Copy every line of the records below that holds the word "verbatim".
Supplied information: Begin
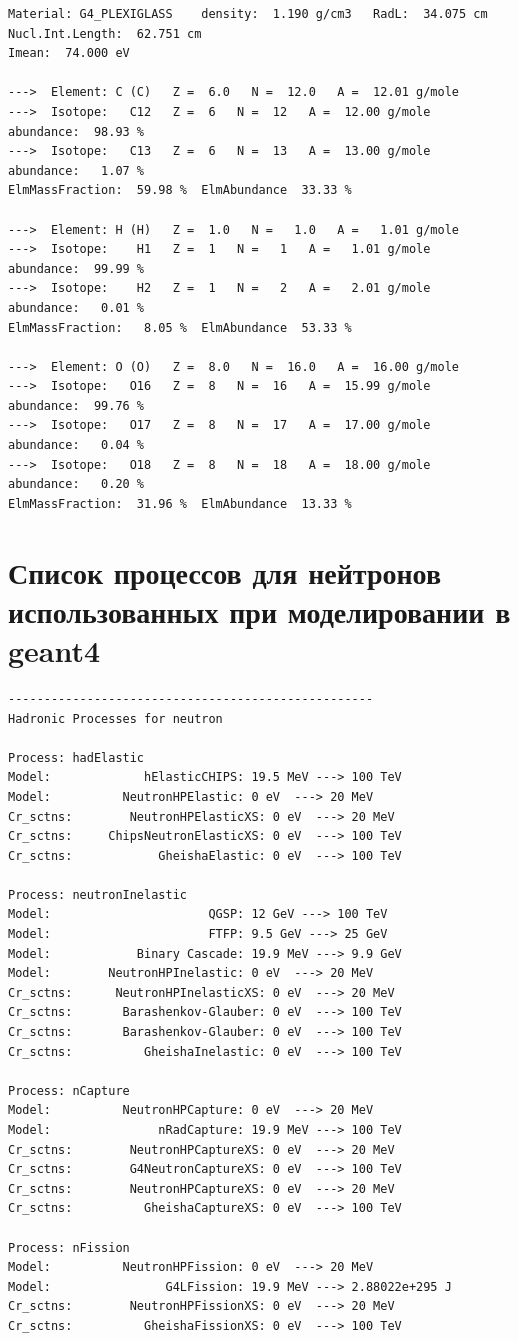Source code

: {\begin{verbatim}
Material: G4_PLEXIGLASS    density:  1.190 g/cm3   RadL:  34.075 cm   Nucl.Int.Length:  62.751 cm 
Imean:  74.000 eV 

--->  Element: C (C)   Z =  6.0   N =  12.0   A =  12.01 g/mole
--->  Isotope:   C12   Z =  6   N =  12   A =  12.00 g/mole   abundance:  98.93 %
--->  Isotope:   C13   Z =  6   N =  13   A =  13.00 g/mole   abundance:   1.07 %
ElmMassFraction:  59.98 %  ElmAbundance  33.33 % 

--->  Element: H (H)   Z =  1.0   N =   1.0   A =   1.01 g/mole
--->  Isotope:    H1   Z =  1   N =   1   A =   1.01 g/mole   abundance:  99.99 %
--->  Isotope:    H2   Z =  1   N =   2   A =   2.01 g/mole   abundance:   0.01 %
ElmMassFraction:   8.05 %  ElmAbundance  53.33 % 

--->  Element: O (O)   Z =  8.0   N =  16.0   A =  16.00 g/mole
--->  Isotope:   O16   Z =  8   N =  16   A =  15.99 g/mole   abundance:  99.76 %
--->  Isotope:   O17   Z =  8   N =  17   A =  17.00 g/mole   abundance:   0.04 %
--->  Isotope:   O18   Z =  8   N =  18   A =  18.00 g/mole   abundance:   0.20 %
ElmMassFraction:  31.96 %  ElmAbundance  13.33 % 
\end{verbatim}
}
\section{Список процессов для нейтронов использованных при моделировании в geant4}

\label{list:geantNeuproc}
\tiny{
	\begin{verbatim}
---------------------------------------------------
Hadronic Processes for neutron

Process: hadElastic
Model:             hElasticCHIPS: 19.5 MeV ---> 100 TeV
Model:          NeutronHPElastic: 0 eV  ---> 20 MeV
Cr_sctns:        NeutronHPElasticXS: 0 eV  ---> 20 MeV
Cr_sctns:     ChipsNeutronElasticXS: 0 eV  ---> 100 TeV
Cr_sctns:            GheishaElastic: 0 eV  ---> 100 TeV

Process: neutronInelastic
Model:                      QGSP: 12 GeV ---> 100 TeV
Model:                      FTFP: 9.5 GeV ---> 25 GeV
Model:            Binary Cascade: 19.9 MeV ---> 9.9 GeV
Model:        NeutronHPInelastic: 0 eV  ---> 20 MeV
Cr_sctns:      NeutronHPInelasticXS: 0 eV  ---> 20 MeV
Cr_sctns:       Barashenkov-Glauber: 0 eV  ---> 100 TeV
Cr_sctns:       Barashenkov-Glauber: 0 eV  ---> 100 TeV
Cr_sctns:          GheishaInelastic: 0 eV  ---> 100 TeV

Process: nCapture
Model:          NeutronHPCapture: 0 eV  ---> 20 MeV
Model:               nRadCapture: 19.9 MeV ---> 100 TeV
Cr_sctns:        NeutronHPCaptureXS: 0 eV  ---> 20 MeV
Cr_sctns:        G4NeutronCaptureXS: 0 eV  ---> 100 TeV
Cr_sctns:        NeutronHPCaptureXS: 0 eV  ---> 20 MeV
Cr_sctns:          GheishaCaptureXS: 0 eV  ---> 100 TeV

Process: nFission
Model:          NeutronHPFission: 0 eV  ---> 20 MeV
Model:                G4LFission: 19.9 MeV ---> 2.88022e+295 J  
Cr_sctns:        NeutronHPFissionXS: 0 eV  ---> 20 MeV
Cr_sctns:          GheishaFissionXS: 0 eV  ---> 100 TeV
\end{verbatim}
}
Supplied information: End
### Result for this task:
: {\begin{verbatim}
\end{verbatim}
	\begin{verbatim}
\end{verbatim}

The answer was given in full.